What to know about satellite internet before you sign up
Pros and Cons of Satellite Internet Service
It’s easy to get caught up in the recent buzz about SpaceX’s Starlink and take a flying leap for the latest and greatest internet plan. But before you take that leap, let’s take a look at the pros and cons of satellite internet service so you can make the best choice for your situation.
At a glance: pros and cons of satellite internet
Best satellite internet providers
Benefits of satellite internet
Satellite service is good for people who live in rural areas and in places where traditional telecom infrastructure—like cable, fiber, or phone wiring—isn’t in place.
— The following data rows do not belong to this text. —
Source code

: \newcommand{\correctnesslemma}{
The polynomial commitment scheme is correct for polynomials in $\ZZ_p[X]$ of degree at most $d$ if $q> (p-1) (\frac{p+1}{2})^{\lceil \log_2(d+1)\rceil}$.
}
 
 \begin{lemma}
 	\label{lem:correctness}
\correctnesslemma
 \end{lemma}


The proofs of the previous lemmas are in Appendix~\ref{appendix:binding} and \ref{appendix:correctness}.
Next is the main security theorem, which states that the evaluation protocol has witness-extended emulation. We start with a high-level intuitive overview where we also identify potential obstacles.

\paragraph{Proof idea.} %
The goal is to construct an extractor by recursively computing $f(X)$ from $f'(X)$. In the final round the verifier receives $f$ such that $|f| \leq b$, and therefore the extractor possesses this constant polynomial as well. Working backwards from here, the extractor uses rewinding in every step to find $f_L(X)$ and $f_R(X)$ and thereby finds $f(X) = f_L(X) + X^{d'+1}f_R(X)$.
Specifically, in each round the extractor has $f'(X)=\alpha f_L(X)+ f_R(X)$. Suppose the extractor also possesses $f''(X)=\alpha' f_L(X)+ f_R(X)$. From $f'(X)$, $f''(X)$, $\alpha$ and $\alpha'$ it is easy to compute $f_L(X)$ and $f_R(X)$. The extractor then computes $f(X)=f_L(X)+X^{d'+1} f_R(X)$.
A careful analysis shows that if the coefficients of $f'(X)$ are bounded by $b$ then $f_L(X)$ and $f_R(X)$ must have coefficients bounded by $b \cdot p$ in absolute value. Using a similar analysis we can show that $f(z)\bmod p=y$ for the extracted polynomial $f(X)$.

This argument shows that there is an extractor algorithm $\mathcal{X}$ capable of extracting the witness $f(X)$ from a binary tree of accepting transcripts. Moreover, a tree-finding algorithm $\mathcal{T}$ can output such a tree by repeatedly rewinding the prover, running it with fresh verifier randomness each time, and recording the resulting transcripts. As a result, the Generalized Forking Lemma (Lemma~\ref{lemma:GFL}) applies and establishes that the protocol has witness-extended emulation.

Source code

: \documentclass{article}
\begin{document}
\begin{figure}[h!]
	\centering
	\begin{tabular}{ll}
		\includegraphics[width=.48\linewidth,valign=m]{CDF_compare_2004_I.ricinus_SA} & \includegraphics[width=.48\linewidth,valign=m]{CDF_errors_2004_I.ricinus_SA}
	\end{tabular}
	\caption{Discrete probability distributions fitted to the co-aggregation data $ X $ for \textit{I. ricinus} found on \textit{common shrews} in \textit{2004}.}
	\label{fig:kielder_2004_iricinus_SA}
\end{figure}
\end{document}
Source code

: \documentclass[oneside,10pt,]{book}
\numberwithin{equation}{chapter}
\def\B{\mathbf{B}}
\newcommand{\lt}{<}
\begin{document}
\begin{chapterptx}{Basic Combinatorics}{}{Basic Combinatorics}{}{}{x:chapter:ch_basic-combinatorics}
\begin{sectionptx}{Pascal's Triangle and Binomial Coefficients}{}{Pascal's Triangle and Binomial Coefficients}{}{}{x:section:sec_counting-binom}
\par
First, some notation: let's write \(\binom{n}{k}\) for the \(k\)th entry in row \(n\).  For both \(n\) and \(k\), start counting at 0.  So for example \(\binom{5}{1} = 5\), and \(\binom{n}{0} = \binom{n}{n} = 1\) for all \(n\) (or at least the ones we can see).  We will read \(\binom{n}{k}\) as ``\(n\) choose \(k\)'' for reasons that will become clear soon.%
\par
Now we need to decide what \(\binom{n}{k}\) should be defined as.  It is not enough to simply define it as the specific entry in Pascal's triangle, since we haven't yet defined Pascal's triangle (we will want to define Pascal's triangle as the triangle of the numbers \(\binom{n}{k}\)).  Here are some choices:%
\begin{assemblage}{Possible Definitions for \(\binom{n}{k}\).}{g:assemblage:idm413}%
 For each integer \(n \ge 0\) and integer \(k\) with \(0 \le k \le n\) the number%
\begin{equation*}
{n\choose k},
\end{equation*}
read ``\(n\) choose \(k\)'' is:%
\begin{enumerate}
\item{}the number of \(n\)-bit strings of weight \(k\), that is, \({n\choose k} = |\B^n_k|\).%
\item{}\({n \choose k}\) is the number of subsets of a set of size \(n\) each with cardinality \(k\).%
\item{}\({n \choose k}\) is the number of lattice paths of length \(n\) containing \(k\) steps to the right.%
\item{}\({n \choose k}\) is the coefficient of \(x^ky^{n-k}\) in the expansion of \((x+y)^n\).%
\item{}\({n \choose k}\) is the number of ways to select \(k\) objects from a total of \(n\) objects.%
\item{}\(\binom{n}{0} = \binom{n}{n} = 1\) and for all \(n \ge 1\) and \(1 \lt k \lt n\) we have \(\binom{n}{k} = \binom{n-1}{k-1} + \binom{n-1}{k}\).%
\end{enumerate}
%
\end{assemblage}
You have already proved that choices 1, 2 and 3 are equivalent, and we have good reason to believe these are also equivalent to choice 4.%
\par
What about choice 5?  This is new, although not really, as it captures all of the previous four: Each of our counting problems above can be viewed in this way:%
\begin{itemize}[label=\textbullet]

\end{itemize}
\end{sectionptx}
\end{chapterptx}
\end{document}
Satellite internet service probably won’t ever be the first choice for people in cities, since faster and cheaper internet is available to people in urban areas. But for people who live in the outer suburbs, small towns, developing nations, and rural areas, satellite internet connects them to the world when nothing else can.
Satellite internet availability
The biggest edge satellite internet has over other types of internet is availability. Once new LEO satellite systems like Starlink and OneWeb are put in place orbiting the Earth, customers will be able to access satellite services all around the world, even in out of the way places where internet service isn’t otherwise available.
Currently, over 40% of the world’s population doesn’t have access to the internet.1 But building out cable infrastructure to every home in the world would cost billions and billions of dollars. US Teleom estimates that laying fiber optic cable costs approximately $27,000 per mile.2 Satellite internet connectivity is less expensive than laying millions of miles of fiber optic cable, and it’s ideally suited for delivering internet access to rural and hard to reach areas.
Many types of internet service piggyback on existing infrastructure to reach customers (such as phone lines or cable TV cables). If you have this type of infrastructure connecting you to telecom providers, great! Nine times out of ten, we recommend you go with fiber, DSL, cable, or any other type of high-speed internet over satellite internet.
But for people who can’t get other types of internet service, we recommend you check into satellite internet. All you need is a small satellite dish on your home and a satellite modem and you can connect to the internet from almost anywhere.
You can find out what satellite internet plans are available in your area by typing in your zip code below.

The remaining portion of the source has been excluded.